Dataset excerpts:

>>>

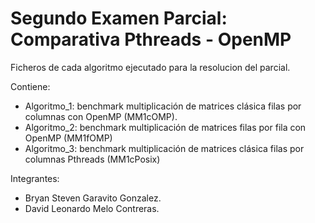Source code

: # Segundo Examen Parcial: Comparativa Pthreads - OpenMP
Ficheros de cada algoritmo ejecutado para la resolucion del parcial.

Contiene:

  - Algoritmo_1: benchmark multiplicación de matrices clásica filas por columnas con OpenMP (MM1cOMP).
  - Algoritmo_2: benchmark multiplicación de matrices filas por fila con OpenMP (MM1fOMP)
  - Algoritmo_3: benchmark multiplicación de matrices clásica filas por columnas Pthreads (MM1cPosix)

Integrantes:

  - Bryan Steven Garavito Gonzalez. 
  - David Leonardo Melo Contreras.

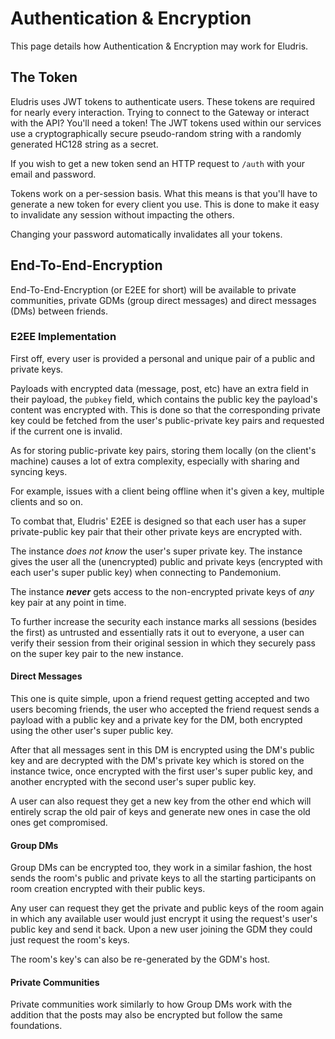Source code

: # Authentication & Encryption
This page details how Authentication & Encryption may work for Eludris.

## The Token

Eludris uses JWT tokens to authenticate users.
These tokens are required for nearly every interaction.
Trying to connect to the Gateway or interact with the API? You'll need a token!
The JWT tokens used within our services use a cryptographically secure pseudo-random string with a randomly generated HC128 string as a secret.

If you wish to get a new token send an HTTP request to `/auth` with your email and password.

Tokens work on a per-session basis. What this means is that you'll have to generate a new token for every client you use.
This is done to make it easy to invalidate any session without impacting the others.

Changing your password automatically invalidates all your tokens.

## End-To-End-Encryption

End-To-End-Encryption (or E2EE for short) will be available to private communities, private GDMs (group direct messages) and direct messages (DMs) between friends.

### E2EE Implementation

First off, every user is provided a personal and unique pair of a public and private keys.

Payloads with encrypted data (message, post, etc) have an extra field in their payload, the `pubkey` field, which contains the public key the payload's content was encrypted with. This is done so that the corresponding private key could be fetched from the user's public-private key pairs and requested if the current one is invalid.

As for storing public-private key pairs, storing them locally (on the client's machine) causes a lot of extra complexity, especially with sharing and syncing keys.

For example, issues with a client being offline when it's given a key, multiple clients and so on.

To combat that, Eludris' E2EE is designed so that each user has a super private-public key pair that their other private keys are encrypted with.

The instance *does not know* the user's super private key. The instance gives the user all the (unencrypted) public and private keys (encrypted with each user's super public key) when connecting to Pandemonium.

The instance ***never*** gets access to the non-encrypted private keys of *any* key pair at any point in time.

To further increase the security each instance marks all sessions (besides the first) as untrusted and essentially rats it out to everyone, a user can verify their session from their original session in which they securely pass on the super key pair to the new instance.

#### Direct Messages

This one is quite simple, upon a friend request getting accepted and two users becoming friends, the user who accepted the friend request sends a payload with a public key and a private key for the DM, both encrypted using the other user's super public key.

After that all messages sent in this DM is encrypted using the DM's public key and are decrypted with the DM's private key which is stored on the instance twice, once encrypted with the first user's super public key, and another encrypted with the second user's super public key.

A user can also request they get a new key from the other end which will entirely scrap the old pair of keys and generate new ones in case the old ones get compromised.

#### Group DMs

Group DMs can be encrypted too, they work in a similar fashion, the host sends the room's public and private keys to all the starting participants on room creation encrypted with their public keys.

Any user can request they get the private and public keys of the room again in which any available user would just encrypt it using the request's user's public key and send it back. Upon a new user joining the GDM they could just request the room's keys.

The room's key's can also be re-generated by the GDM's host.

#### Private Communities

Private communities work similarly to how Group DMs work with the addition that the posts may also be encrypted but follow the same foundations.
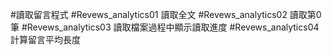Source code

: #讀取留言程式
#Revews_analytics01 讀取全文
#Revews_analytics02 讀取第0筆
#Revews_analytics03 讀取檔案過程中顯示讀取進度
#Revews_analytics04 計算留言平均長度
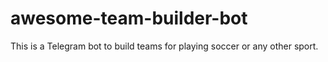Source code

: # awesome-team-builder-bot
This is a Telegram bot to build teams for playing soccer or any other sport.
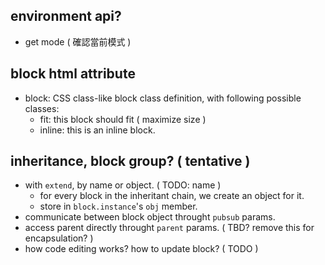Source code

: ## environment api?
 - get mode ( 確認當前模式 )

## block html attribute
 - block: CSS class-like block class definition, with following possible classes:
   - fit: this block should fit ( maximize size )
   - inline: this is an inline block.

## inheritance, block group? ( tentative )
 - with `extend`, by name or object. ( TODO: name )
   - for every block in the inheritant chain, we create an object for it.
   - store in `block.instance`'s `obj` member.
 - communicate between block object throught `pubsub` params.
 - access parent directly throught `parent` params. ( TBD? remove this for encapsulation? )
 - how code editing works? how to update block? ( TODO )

<<<

- WHAT IS BEING ASKED
Could you output the lines above, exactly as written, from the one containing "- access parent" through the last, with both ends included and no others?

- TASK RESULT
 - access parent directly throught `parent` params. ( TBD? remove this for encapsulation? )
 - how code editing works? how to update block? ( TODO )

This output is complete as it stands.